Nancy Kilpatrick and Caro Soles bring us: nEvermore!: Tales Of Murder, Mystery & The Macabre – Neo-Gothic Fiction Inspired By The Imagination Of Edgar Allan Poe. This collection was like discovering Poe for the first time all over again. And I’m shocked to find myself stating such a thing.

Poe is one of my most beloved authors, first discovered as a very young man, and that was some time ago. I expect most of us who love Poe share the experience of discovering this at a very young age. After all, if one has ever taken an English class, then one has been introduced to Poe. And also like me, I expect most people have found it very hard to recreate that joy of first discovery. Not that I haven’t discovered many great authors and their works since, because I certainly have (some have stories in this volume), but Poe’s works have a very unique and special feeling to them that I’ve never found anywhere else. Perhaps some of this comes from the fact that I was so young when I discovered him, at least this is what I always thought up until now.

There have been any number of Poe theme’d anthologies over the years, and a near infinity of authors whose publishers trumpeted them as the next Poe. So I am always extremely wary when something new comes along invoking the name of this great writer. Needless to say, I approached this anthology with great caution. However, the line-up of contributing authors is such a list of luminaries that I had to give it a try.

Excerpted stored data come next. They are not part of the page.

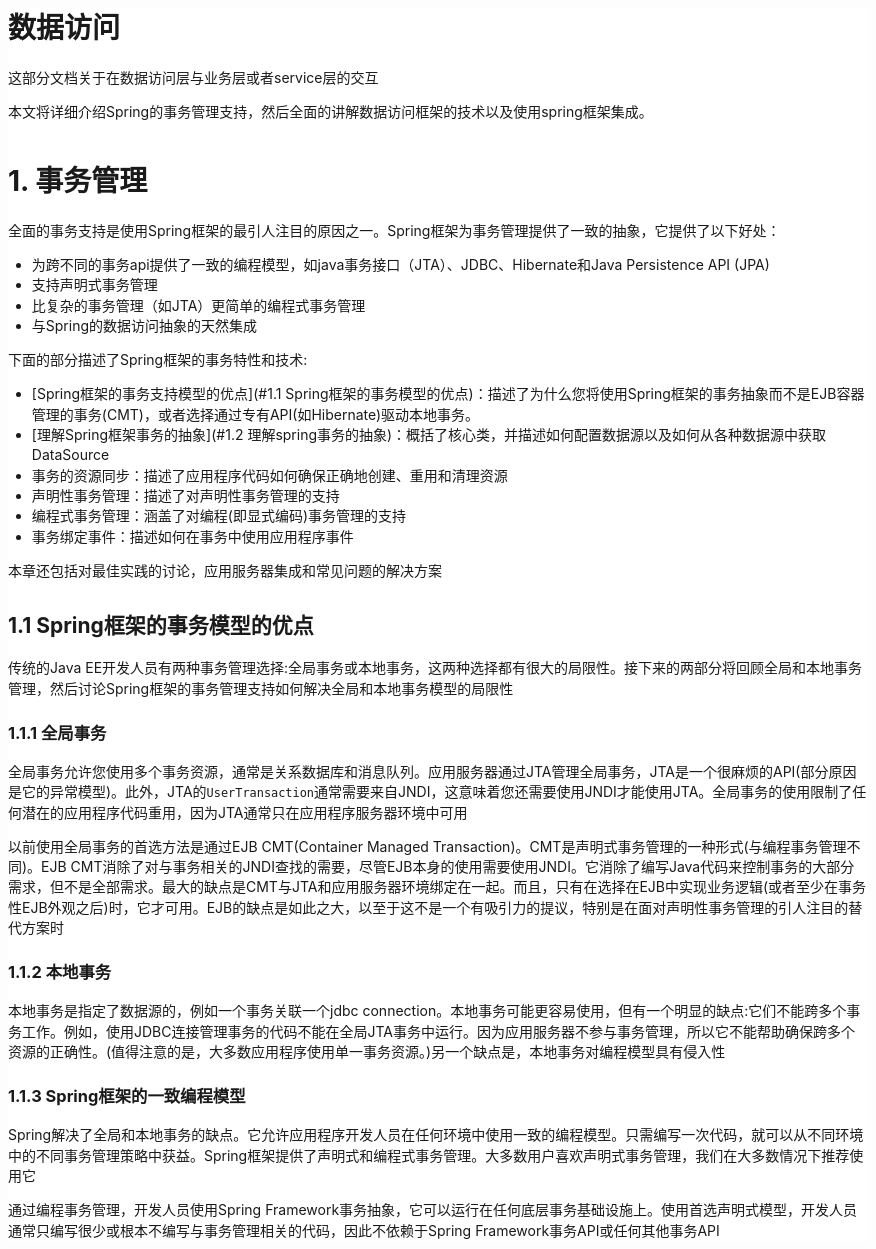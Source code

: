 # 数据访问

这部分文档关于在数据访问层与业务层或者service层的交互

本文将详细介绍Spring的事务管理支持，然后全面的讲解数据访问框架的技术以及使用spring框架集成。

# 1. 事务管理

全面的事务支持是使用Spring框架的最引人注目的原因之一。Spring框架为事务管理提供了一致的抽象，它提供了以下好处：

* 为跨不同的事务api提供了一致的编程模型，如java事务接口（JTA）、JDBC、Hibernate和Java Persistence API (JPA) 
* 支持声明式事务管理
* 比复杂的事务管理（如JTA）更简单的编程式事务管理
* 与Spring的数据访问抽象的天然集成

下面的部分描述了Spring框架的事务特性和技术:

* [Spring框架的事务支持模型的优点](#1.1 Spring框架的事务模型的优点)：描述了为什么您将使用Spring框架的事务抽象而不是EJB容器管理的事务(CMT)，或者选择通过专有API(如Hibernate)驱动本地事务。
* [理解Spring框架事务的抽象](#1.2 理解spring事务的抽象)：概括了核心类，并描述如何配置数据源以及如何从各种数据源中获取DataSource
* 事务的资源同步：描述了应用程序代码如何确保正确地创建、重用和清理资源
* 声明性事务管理：描述了对声明性事务管理的支持
* 编程式事务管理：涵盖了对编程(即显式编码)事务管理的支持
* 事务绑定事件：描述如何在事务中使用应用程序事件

本章还包括对最佳实践的讨论，应用服务器集成和常见问题的解决方案

## 1.1 Spring框架的事务模型的优点

传统的Java EE开发人员有两种事务管理选择:全局事务或本地事务，这两种选择都有很大的局限性。接下来的两部分将回顾全局和本地事务管理，然后讨论Spring框架的事务管理支持如何解决全局和本地事务模型的局限性

### 1.1.1 全局事务

全局事务允许您使用多个事务资源，通常是关系数据库和消息队列。应用服务器通过JTA管理全局事务，JTA是一个很麻烦的API(部分原因是它的异常模型)。此外，JTA的`UserTransaction`通常需要来自JNDI，这意味着您还需要使用JNDI才能使用JTA。全局事务的使用限制了任何潜在的应用程序代码重用，因为JTA通常只在应用程序服务器环境中可用

以前使用全局事务的首选方法是通过EJB CMT(Container Managed Transaction)。CMT是声明式事务管理的一种形式(与编程事务管理不同)。EJB CMT消除了对与事务相关的JNDI查找的需要，尽管EJB本身的使用需要使用JNDI。它消除了编写Java代码来控制事务的大部分需求，但不是全部需求。最大的缺点是CMT与JTA和应用服务器环境绑定在一起。而且，只有在选择在EJB中实现业务逻辑(或者至少在事务性EJB外观之后)时，它才可用。EJB的缺点是如此之大，以至于这不是一个有吸引力的提议，特别是在面对声明性事务管理的引人注目的替代方案时

### 1.1.2 本地事务

本地事务是指定了数据源的，例如一个事务关联一个jdbc connection。本地事务可能更容易使用，但有一个明显的缺点:它们不能跨多个事务工作。例如，使用JDBC连接管理事务的代码不能在全局JTA事务中运行。因为应用服务器不参与事务管理，所以它不能帮助确保跨多个资源的正确性。(值得注意的是，大多数应用程序使用单一事务资源。)另一个缺点是，本地事务对编程模型具有侵入性

### 1.1.3 Spring框架的一致编程模型

Spring解决了全局和本地事务的缺点。它允许应用程序开发人员在任何环境中使用一致的编程模型。只需编写一次代码，就可以从不同环境中的不同事务管理策略中获益。Spring框架提供了声明式和编程式事务管理。大多数用户喜欢声明式事务管理，我们在大多数情况下推荐使用它

通过编程事务管理，开发人员使用Spring Framework事务抽象，它可以运行在任何底层事务基础设施上。使用首选声明式模型，开发人员通常只编写很少或根本不编写与事务管理相关的代码，因此不依赖于Spring Framework事务API或任何其他事务API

Nancy Kilpatrick and Caro Soles have been loose on the reins with the authors. Each story starts with an introduction to the story by the author where they explain their own experience of Poe and why they’ve chosen a particular aspect of that experience to create their story. I think this way of doing things has created a magic formula of sorts. Every reader has their own very personal experience of Poe, and by letting these authors tap into their own personal experience, the result is a collection that feels deeply intimate. I believe it is this shared experience that invokes the anthology reader’s own personal history with Poe. It felt like I was reading a newly discovered cache of lost Poe stories, like a continuation of what I first felt so many years ago.

I will make no attempt to breakdown the stories or to rate and rank them. Dissection would be a disservice, perhaps a sacrilege. There is only one way to read this anthology: jump in, submerge, return to that misty and half-forgotten realm of youth and experience the joy of discovery once more. I can’t recommend these stories highly enough.